An account of these transactions, as we have proved by Mr. Holt’s evidence, was regularly transmitted and made known to him.  But why do I say made known to him?  Do not your Lordships know that Oude was his,—­that he treated it like his private estate,—­that he managed it in all its concerns as if it were his private demesne,—­that the Nabob dared not do a single act without him,—­that he had a Resident there, nominated by himself, and forced upon the Nabob, in defiance of the Company’s orders?  Yet, notwithstanding all this, we do not find a trace of anything done to relieve the aggravated distresses of these unfortunate people.

These are some of the consequences of that abominable system which, in defiance of the laws of his country, Mr. Hastings established in Oude.  He knew everything there; he had spies upon his regular agents, and spies again upon them.  We can prove, (indeed, he has himself proved,) that, besides his correspondence with his avowed agents, Major Palmer and Major Davy, he had secret correspondence with a whole host of agents and pensioners, who did and must have informed him of every circumstance of these affairs.  But if he had never been informed of it at all, the Commons contend, and very well and justly contend, that he who usurps the government of a country, who extinguishes the authority of its native sovereign, and places in it instruments of his own, and that in defiance of those whose orders he was bound to obey, is responsible for everything that was done in the country.  We do charge him with these acts of delinquencies and omissions, we declare him responsible for them; and we call for your Lordships’ judgment upon these outrages against humanity, as cruel perhaps as ever were suffered in any country.
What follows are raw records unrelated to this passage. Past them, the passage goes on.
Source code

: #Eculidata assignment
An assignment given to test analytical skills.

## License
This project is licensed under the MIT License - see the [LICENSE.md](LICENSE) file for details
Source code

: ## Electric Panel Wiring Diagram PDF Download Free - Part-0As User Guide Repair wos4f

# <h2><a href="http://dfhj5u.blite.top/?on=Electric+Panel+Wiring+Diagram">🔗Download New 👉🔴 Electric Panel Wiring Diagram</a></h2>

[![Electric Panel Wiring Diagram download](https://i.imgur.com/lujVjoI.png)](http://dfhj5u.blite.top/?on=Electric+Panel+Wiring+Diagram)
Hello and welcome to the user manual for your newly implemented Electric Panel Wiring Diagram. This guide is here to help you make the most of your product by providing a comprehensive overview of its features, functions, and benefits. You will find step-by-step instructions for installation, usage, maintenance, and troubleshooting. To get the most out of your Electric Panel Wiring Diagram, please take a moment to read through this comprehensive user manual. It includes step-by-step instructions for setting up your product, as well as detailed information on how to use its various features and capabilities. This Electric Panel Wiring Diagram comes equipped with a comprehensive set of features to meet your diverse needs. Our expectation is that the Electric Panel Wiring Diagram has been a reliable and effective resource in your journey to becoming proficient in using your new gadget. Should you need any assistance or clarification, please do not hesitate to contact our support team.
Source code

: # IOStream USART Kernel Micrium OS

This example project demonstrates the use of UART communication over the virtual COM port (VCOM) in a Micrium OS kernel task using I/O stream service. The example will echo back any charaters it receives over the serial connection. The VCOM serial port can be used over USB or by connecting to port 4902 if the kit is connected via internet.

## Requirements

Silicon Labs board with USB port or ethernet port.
My Lords, if there is a spark of manhood, if there is in your breasts the least feeling for our common humanity, and especially for the sufferings and distresses of that part of human nature which is made by its peculiar constitution more quick and sensible,—­if, I say, there is a trace of this in your breasts, if you are yet alive to such feelings, it is impossible that you should not join with the Commons of Great Britain in feeling the utmost degree of indignation against the man who was the guilty cause of this accumulated distress.  You see women, whom we have proved to be of respectable rank and condition, exposed to what is held to be the last of indignities in that country,—­the view of a base, insulting, ridiculing, or perhaps vainly pitying populace.  You have before you the first women in Asia, who consider their honor as joined with that of these people, weeping and bewailing the calamities of their house.  You have seen that in this misery and distress the sons of the Nabob were involved, and that two of them were wounded in an attempt to escape:  and yet this man has had the impudence to declare his doubts of the Nabob’s having had any children in the place, though the account of what was going on had been regularly transmitted to him.  After this, what is there in his conduct that we can wonder at?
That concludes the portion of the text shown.